§ **About this task**:
Copy each line of the entries beneath that contains the word "invariance".

Stored data entries:
___

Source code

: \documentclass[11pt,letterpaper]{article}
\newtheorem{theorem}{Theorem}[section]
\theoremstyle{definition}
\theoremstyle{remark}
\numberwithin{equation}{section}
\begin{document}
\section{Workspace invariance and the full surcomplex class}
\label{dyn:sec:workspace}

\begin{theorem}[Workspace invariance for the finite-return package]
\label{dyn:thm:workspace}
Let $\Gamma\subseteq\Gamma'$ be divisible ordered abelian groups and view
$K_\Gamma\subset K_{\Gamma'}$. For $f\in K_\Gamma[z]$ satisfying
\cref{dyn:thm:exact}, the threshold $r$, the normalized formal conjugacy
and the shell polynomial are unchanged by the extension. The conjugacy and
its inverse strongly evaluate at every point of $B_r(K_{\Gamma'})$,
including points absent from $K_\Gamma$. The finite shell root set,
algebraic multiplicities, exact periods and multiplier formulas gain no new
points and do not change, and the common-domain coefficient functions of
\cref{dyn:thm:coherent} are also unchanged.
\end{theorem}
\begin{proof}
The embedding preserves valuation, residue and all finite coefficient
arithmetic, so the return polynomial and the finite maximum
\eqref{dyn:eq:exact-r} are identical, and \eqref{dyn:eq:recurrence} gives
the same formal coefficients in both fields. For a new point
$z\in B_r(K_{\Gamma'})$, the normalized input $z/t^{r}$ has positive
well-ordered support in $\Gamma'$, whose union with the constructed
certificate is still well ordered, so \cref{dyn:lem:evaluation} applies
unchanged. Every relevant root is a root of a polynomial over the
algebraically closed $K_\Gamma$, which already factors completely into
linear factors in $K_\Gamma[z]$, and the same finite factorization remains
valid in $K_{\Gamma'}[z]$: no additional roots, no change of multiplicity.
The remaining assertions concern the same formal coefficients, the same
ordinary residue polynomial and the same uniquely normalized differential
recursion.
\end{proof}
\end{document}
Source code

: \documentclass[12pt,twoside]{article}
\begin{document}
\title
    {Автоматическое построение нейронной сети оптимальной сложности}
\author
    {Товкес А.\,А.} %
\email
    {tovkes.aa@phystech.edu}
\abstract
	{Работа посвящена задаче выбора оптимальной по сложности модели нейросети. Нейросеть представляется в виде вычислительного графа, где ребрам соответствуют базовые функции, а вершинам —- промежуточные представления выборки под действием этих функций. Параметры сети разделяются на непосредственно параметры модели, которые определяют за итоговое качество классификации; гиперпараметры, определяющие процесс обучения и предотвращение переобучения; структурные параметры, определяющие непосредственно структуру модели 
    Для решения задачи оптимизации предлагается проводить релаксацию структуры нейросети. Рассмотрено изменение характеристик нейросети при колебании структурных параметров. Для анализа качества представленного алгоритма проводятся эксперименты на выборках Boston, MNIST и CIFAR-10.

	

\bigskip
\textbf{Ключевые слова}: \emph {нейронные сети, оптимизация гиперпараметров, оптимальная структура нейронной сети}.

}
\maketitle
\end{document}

___

§ **Output of the task**:
\section{Workspace invariance and the full surcomplex class}
\begin{theorem}[Workspace invariance for the finite-return package]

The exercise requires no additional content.